Material for the task
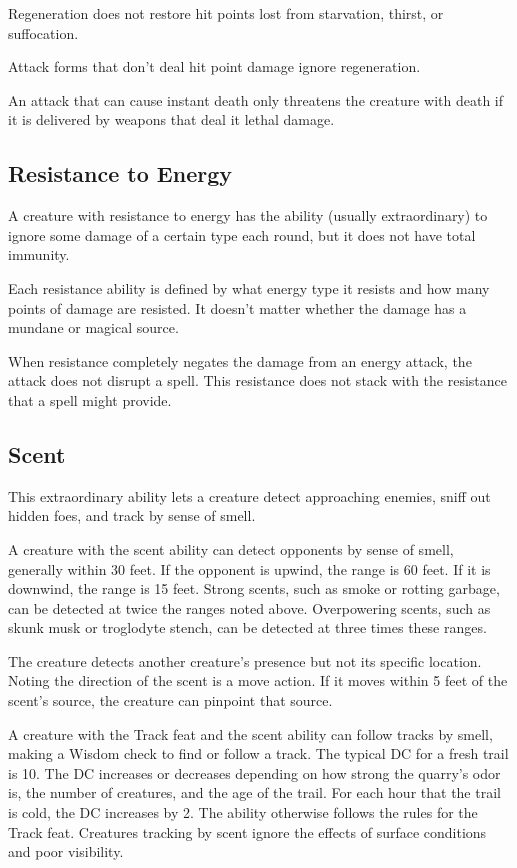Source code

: Regeneration does not restore hit points lost from starvation, thirst, or suffocation.

Attack forms that don't deal hit point damage ignore regeneration.

An attack that can cause instant death only threatens the creature with death if 
it is delivered by weapons that deal it lethal damage.

\subsection{Resistance to Energy}

A creature with resistance to energy has the ability (usually extraordinary) to 
ignore some damage of a certain type each round, but it does not have total immunity. 

Each resistance ability is defined by what energy type it resists and how many 
points of damage are resisted. It doesn't matter whether the damage has a mundane 
or magical source.

When resistance completely negates the damage from an energy attack, the attack 
does not disrupt a spell. This resistance does not stack with the resistance that 
a spell might provide.

\subsection{Scent}

This extraordinary ability lets a creature detect approaching enemies, sniff out 
hidden foes, and track by sense of smell.

A creature with the scent ability can detect opponents by sense of smell, generally 
within 30 feet. If the opponent is upwind, the range is 60 feet. If it is downwind, 
the range is 15 feet. Strong scents, such as smoke or rotting garbage, can be detected 
at twice the ranges noted above. Overpowering scents, such as skunk musk or troglodyte 
stench, can be detected at three times these ranges.

The creature detects another creature's presence but not its specific location. 
Noting the direction of the scent is a move action. If it moves within 5 feet of 
the scent's source, the creature can pinpoint that source.

A creature with the Track feat and the scent ability can follow tracks by smell, 
making a Wisdom check to find or follow a track. The typical DC for a fresh trail 
is 10. The DC increases or decreases depending on how strong the quarry's odor 
is, the number of creatures, and the age of the trail. For each hour that the trail 
is cold, the DC increases by 2. The ability otherwise follows the rules for the 
Track feat. Creatures tracking by scent ignore the effects of surface conditions 
and poor visibility.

Requirement
What you give back should be exactly the lines of the data above from the line with "A creature with the scent" through the line with "at twice the", both of those included, and nothing more.

Finished task
A creature with the scent ability can detect opponents by sense of smell, generally 
within 30 feet. If the opponent is upwind, the range is 60 feet. If it is downwind, 
the range is 15 feet. Strong scents, such as smoke or rotting garbage, can be detected 
at twice the ranges noted above. Overpowering scents, such as skunk musk or troglodyte 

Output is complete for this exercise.